Loleba Project mengandalkan
vokalis Siera Latupeirissa dan Grace Huwae, serta penyanyi rap Hayaka Nendissa.
Karakter Siera dan Grace sebenarnya berlatar penyanyi solo, namun dalam
komposisi duet, keduanya begitu kompak dan harmoni.
Lagu Panggayo yang energik
menjadi pembuka penampilan Loleba Project. Mereka tampil dengan kekuatan
lengkap. Sensasi Loleba Project dimulai dari sini. Begitu selesai
Panggayo, seluruh personil turun dari panggung kecuali Figgy tetap
bertahan. Ia memainkan keyboard tunggal dengan alunan romantic. Grace
naik ke panggung mengalirkan Amboina Bay (Bing Leiwakabessy/Lopulalan).
Figgy terus mendentingkan keyboard ketika Grace turun dan Siera naik mengangkat
Maluku Tanah Pusaka.
Loleba Project lantas
meluncurkan video clip Ole Sio (Donci Voor Mama). Seluruh personil
berbaur dengan penonton menyaksikan video clip yang dikerjakan Gracio Imanuel,
Willy Pattinama dan Almascatie. Tim inilah yang juga
mengerjakan video clip pertama, Nusaniwe. Penonton memberi aplaus usai
menyaksikan Ole Sio (Donci Voor Mama).
Loleba Project kembali ke
pentas melantunkan Sioh Mama gubahan Melky Goslaw dengan aransemen Figgy.
Penonton terpaku di tempat ketika Loleba Project mempresentasikan Ole Sio
(Donci Voor Mama) dan Nusaniwe. Penonton nyaris hening tanpa tepukan
tangan ketika dua lagu ini tuntas. Mereka baru sadar bahwa konser musik
sudah selesai.
Walikota Ambon Richard
Louhenapessy memuji prakarsa Figgy Papilaya dan Loleba Project. Ia bahkan
berterima kasih atas karya musik bermutu yang ditampilkan Loleba Project.
Saking bangga, ketika memberi kesannya, Louhenapessy memperkenalkan Figgy
kepada penonton sebagai sosok musisi hebat dalam lingkaran Erwin Gutawa yang
karyanya dipresentasikan dalam pertemuan APEC di Bali. Louhenapessy berharap,
Loleba Project terus berkarya mendukung Ambon sebagai kota musik.

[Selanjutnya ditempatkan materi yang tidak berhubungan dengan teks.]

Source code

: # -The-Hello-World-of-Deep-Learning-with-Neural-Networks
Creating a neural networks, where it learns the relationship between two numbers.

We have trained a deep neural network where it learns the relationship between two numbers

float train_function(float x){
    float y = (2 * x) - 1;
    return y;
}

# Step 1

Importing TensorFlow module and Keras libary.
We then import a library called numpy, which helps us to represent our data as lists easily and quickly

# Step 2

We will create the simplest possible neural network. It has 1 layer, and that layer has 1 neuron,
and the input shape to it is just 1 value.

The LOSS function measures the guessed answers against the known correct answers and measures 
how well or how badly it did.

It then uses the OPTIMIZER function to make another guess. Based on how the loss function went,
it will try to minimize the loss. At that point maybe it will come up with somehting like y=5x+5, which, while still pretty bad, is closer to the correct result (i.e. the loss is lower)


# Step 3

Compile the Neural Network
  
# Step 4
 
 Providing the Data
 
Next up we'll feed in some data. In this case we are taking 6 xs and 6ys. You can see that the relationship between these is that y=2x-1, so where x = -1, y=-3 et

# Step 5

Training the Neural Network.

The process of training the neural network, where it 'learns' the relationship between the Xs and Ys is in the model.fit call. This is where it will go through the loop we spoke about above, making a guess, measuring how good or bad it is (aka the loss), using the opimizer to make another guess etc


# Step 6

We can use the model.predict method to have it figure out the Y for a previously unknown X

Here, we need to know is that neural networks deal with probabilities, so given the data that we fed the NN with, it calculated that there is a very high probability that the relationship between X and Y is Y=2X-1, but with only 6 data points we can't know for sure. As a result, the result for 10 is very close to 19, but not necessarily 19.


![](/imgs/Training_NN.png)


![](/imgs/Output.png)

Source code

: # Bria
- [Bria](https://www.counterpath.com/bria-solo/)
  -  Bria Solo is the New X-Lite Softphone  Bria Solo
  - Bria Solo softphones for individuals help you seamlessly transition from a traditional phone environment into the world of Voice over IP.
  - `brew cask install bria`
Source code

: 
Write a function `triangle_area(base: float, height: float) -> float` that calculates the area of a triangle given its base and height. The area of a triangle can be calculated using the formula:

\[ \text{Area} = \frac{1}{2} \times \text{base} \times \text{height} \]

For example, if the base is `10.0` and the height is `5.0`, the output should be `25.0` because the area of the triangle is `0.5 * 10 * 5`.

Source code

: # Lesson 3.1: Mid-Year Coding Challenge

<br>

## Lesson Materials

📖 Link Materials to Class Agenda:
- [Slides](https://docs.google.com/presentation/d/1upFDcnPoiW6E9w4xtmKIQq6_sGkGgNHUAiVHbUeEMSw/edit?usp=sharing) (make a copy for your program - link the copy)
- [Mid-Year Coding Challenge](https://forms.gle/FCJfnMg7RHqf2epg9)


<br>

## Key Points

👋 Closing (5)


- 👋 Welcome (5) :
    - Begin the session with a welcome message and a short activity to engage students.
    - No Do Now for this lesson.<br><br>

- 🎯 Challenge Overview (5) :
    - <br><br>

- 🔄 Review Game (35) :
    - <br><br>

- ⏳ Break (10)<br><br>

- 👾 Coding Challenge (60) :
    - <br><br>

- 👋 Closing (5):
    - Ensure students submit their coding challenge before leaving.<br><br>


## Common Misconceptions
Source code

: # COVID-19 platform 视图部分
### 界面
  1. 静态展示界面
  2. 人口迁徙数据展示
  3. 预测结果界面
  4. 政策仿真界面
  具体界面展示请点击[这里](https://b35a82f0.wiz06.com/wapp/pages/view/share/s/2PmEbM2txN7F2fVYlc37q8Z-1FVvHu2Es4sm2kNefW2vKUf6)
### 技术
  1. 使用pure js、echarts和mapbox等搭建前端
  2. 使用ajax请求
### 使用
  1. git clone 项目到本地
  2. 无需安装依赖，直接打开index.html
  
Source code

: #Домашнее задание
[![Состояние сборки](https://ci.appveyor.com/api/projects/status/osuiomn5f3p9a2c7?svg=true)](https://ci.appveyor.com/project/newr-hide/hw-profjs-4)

Victor Joseph, jurnalis dan
juga musisi dari Band Suara Maluku di Belanda memberi apresiasi tinggi kepada
seluruh seniman yang tampil di Ambon Musik Showcase. Azis Tunny, juga jurnalis
yang menyaksikan show musik ini mengajak para musisi muda di Ambon untuk
melahirkan karya musik bermutu seperti yang ditampilkan Loleba Project dan
seluruh performer semalam.
Ambon memang kota musik.
Namun karya musik Maluku yang bermutu semakin langka. Publik Ambon memang
masih bisa menyaksikan karya-karya Rence Alfons dengan Molukka Bamboowind
Orchestra, Amadeus Choir, atau komposisi musik gereja etnik Maluku yang
dihasilkan Christ Tamaela. Lagu-lagu daerah dengan estetika Maluku
semakin sulit. Georgie Leiwakabessy dua tahun lalu mencoba mengisi
kekosongan itu dengan meluncurkan Kembalikan Negeriku.

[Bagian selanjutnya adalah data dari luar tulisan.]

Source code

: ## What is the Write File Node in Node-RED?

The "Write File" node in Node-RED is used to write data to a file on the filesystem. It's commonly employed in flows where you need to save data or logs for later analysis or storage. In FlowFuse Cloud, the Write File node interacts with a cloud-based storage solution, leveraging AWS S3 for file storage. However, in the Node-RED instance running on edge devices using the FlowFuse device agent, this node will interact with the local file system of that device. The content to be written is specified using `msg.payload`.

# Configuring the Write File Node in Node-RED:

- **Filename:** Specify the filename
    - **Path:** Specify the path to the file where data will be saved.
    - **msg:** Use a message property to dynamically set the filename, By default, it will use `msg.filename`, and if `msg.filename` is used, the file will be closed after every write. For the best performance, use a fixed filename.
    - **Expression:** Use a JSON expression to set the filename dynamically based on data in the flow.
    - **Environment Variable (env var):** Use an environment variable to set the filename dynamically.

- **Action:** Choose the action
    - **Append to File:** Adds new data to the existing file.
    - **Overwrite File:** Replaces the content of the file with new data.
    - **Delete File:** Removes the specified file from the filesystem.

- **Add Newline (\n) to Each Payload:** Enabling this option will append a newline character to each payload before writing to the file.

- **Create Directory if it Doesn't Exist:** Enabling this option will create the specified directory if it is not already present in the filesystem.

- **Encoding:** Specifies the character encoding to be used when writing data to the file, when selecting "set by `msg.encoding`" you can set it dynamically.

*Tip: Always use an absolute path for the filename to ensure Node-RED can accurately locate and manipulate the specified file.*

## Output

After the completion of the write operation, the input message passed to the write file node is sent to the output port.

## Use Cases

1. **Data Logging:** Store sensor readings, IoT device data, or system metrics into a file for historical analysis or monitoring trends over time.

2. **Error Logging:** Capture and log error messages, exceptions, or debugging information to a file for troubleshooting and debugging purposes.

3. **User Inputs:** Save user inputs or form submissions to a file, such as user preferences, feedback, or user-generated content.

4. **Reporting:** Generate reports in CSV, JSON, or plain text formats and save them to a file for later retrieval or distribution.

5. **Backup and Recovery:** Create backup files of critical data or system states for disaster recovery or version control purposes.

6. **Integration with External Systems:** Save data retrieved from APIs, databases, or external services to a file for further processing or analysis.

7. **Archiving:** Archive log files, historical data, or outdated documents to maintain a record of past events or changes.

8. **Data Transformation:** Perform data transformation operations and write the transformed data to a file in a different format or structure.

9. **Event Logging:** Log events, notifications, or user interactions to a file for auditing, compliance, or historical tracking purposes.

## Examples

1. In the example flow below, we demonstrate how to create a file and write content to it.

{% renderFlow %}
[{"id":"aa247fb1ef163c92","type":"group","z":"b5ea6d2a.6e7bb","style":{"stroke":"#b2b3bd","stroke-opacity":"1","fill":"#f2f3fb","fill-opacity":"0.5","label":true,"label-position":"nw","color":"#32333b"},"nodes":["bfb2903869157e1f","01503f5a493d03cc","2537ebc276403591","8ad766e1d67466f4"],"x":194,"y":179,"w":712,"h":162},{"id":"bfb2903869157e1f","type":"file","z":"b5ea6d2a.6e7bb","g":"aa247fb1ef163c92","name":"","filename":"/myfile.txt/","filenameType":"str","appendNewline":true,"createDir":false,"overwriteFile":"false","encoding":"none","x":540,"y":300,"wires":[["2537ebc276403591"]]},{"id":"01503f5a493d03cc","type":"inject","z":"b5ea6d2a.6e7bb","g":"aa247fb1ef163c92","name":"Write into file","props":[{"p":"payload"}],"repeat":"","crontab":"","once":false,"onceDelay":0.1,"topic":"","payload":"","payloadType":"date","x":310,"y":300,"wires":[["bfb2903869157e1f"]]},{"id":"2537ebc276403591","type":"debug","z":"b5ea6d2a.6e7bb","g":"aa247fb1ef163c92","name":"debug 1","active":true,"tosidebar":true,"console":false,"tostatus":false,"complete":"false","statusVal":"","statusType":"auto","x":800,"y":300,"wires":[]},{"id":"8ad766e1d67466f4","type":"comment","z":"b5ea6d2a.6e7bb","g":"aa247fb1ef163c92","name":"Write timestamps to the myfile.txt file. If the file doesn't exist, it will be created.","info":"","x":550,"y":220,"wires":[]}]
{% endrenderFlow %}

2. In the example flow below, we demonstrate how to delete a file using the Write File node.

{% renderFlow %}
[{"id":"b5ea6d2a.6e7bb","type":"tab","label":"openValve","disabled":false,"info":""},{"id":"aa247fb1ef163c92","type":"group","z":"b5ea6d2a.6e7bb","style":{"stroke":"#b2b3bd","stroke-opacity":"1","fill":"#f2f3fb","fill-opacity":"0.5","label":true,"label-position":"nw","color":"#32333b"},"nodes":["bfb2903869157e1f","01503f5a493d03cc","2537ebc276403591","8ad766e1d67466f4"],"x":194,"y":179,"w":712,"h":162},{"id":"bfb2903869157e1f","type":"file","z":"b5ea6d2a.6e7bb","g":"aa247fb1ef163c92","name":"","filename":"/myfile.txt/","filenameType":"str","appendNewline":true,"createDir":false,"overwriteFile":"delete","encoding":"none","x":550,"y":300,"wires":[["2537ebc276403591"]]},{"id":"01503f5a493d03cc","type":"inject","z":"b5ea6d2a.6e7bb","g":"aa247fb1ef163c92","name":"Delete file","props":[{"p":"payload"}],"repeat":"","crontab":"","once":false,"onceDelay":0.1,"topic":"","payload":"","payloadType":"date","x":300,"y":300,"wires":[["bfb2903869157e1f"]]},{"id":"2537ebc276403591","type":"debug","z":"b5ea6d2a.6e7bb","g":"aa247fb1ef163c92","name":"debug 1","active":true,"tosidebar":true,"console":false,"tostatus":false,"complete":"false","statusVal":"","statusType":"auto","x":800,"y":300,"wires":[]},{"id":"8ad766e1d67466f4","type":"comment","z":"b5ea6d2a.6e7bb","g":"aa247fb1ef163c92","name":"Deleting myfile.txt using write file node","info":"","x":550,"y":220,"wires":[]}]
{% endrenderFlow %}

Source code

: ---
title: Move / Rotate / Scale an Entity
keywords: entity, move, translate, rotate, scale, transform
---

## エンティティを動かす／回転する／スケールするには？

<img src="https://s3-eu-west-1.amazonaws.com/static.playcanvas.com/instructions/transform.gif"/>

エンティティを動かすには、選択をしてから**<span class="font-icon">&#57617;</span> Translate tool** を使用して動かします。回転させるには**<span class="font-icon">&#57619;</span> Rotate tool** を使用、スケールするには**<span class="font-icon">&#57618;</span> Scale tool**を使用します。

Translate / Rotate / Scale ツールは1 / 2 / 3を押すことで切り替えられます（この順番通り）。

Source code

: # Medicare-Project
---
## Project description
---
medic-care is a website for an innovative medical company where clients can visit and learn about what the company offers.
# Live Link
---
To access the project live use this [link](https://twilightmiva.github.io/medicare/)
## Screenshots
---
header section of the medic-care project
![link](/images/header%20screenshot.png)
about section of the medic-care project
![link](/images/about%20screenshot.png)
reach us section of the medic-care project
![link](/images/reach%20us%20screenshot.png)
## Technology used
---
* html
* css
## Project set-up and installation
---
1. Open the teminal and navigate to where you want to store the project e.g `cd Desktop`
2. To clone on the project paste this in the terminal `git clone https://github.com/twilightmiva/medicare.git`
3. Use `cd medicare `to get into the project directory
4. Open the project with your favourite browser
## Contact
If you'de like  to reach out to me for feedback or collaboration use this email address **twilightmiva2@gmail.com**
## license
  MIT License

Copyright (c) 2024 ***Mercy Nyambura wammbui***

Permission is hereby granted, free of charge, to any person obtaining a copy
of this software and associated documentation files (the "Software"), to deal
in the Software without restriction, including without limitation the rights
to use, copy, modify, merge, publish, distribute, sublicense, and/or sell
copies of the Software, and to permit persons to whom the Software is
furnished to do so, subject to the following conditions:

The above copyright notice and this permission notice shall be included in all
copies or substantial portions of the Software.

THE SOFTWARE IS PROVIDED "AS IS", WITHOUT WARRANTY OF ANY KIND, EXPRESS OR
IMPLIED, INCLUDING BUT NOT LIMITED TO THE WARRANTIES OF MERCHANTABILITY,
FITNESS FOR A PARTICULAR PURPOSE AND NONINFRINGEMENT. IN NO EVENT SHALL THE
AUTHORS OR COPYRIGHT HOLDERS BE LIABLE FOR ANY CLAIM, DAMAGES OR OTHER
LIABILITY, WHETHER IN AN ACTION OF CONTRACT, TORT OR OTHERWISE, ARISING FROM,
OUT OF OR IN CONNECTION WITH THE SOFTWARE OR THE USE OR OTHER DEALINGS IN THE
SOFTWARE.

Dalam catatan Maluku Online,
karya musik Maluku yang bagus, terakhir kali diproduksi tahun 1983 melalui
album Jopie Latul Ambon Jazz Rock yang melambungkan Enggo Lari, dan setumpuk
lagu Ambon yang apik secara musikal. Pada era 1990-an dan terutama
setelah abad baru ini, musik Ambon didominasi lagu “kasiang-kasiang” yang tidak
memiliki beat Maluku.
Loleba Project hadir di tengah
kekeringan panjang karya musik bagus. Setidaknya, ini adalah sebuah
tonggak sejarah penting. Musik Maluku sedang bergerak menemukan
jatidiri. Semoga saja konser di bawah monumen Pattimura ini melahirkan
semakin banyak Pattimura Muda di jalur musik.